Task prompt: Beginning with the line that contains "optimizer.addVertex(v0_pose);", copy each remaining line of the data below exactly.

Extracted information:
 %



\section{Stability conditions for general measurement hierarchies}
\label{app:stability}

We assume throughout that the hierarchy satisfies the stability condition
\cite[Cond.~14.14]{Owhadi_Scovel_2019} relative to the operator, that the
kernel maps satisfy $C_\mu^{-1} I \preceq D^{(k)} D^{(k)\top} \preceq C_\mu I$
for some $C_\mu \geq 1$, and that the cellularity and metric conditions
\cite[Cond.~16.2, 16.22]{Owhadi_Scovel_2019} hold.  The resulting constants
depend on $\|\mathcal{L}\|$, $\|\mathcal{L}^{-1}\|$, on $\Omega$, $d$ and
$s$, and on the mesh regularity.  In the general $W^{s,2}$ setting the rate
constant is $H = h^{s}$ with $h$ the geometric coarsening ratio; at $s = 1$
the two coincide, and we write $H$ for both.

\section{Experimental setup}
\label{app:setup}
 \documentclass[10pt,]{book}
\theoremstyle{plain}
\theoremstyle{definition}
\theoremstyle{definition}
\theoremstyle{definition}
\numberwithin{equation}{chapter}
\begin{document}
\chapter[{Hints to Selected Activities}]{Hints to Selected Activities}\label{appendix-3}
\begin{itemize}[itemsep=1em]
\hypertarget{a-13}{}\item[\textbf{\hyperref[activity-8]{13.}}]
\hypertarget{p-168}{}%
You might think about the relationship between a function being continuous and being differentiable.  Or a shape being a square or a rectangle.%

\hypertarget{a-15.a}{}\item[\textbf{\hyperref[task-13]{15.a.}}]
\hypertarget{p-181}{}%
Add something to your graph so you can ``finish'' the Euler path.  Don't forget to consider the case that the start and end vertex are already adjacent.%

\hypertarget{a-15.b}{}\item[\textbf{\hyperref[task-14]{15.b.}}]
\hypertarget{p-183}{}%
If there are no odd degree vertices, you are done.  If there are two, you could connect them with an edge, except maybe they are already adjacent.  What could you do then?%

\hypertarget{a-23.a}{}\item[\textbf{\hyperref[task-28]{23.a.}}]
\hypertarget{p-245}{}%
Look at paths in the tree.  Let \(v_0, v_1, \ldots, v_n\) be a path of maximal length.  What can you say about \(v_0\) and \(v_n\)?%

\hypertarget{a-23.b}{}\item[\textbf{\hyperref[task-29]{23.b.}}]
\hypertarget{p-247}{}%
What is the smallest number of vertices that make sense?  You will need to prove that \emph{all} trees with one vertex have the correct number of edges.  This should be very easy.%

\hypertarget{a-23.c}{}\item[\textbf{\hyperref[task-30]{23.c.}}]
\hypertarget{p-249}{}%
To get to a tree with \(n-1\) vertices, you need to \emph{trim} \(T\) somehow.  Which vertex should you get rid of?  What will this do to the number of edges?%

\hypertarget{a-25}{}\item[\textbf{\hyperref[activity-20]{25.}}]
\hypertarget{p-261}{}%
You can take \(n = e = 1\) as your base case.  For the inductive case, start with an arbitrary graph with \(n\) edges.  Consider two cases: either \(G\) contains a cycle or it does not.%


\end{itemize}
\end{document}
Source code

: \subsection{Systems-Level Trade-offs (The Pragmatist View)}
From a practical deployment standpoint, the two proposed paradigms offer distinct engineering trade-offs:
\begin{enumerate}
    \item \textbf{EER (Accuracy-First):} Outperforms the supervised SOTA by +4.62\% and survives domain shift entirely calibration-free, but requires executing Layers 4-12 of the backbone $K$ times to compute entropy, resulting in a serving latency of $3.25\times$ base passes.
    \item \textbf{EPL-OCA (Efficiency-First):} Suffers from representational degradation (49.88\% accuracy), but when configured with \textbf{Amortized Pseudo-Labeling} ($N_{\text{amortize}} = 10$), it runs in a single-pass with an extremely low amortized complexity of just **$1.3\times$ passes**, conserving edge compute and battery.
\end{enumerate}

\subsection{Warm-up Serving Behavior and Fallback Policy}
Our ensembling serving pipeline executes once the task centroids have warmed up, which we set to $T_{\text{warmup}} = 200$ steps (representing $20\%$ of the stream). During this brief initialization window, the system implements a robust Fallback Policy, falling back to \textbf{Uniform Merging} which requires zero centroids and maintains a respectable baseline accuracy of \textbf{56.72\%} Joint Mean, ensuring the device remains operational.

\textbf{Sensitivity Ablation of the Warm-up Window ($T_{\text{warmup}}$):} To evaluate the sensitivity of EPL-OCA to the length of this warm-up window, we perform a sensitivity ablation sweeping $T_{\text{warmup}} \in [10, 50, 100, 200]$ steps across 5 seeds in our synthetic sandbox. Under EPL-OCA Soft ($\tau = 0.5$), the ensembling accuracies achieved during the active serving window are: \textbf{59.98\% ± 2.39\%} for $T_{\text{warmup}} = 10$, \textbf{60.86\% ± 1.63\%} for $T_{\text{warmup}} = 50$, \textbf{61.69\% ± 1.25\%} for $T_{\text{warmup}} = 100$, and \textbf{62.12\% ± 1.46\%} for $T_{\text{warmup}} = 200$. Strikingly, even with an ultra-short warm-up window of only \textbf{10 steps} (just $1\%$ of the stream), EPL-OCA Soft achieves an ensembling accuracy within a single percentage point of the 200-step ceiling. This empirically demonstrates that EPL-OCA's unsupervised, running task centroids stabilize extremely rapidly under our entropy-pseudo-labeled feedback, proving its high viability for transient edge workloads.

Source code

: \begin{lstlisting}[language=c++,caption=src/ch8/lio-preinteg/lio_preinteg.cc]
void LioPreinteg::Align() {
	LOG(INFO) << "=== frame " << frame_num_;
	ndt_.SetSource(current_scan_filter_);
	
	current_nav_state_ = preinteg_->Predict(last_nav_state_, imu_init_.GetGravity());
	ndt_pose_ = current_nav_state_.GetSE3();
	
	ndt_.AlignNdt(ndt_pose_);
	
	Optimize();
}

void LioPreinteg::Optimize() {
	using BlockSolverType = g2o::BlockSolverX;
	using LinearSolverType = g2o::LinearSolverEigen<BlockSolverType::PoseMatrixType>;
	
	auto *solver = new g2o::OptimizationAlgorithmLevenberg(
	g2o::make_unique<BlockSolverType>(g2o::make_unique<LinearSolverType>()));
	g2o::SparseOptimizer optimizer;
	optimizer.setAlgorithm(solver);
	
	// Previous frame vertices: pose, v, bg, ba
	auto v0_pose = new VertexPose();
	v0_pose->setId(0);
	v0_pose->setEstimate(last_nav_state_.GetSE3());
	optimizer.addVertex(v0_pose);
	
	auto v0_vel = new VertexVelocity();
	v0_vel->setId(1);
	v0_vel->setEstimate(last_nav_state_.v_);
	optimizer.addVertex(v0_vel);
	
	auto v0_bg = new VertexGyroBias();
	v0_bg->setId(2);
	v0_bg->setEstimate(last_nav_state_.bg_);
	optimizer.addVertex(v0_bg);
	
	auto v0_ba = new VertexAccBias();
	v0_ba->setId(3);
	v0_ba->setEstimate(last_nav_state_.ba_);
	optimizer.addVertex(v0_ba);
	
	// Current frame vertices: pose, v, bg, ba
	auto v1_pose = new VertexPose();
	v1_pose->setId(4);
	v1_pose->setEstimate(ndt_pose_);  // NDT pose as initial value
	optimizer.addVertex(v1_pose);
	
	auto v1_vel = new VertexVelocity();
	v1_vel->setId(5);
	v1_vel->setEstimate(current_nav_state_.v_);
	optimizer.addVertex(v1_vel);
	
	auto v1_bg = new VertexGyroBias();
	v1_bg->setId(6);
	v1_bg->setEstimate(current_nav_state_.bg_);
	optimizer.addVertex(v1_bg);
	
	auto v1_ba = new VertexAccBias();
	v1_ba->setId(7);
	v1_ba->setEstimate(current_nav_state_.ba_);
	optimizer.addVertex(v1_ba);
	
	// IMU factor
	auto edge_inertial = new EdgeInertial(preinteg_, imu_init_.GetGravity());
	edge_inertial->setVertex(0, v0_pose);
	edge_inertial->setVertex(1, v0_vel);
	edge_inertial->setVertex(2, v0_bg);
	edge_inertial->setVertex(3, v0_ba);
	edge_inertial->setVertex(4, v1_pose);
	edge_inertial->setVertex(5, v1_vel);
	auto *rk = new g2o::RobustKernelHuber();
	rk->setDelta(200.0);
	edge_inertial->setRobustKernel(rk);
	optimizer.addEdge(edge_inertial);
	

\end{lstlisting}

Result of the exercise:
	optimizer.addVertex(v0_pose);
	
	auto v0_vel = new VertexVelocity();
	v0_vel->setId(1);
	v0_vel->setEstimate(last_nav_state_.v_);
	optimizer.addVertex(v0_vel);
	
	auto v0_bg = new VertexGyroBias();
	v0_bg->setId(2);
	v0_bg->setEstimate(last_nav_state_.bg_);
	optimizer.addVertex(v0_bg);
	
	auto v0_ba = new VertexAccBias();
	v0_ba->setId(3);
	v0_ba->setEstimate(last_nav_state_.ba_);
	optimizer.addVertex(v0_ba);
	
	// Current frame vertices: pose, v, bg, ba
	auto v1_pose = new VertexPose();
	v1_pose->setId(4);
	v1_pose->setEstimate(ndt_pose_);  // NDT pose as initial value
	optimizer.addVertex(v1_pose);
	
	auto v1_vel = new VertexVelocity();
	v1_vel->setId(5);
	v1_vel->setEstimate(current_nav_state_.v_);
	optimizer.addVertex(v1_vel);
	
	auto v1_bg = new VertexGyroBias();
	v1_bg->setId(6);
	v1_bg->setEstimate(current_nav_state_.bg_);
	optimizer.addVertex(v1_bg);
	
	auto v1_ba = new VertexAccBias();
	v1_ba->setId(7);
	v1_ba->setEstimate(current_nav_state_.ba_);
	optimizer.addVertex(v1_ba);
	
	// IMU factor
	auto edge_inertial = new EdgeInertial(preinteg_, imu_init_.GetGravity());
	edge_inertial->setVertex(0, v0_pose);
	edge_inertial->setVertex(1, v0_vel);
	edge_inertial->setVertex(2, v0_bg);
	edge_inertial->setVertex(3, v0_ba);
	edge_inertial->setVertex(4, v1_pose);
	edge_inertial->setVertex(5, v1_vel);
	auto *rk = new g2o::RobustKernelHuber();
	rk->setDelta(200.0);
	edge_inertial->setRobustKernel(rk);
	optimizer.addEdge(edge_inertial);
	

\end{lstlisting}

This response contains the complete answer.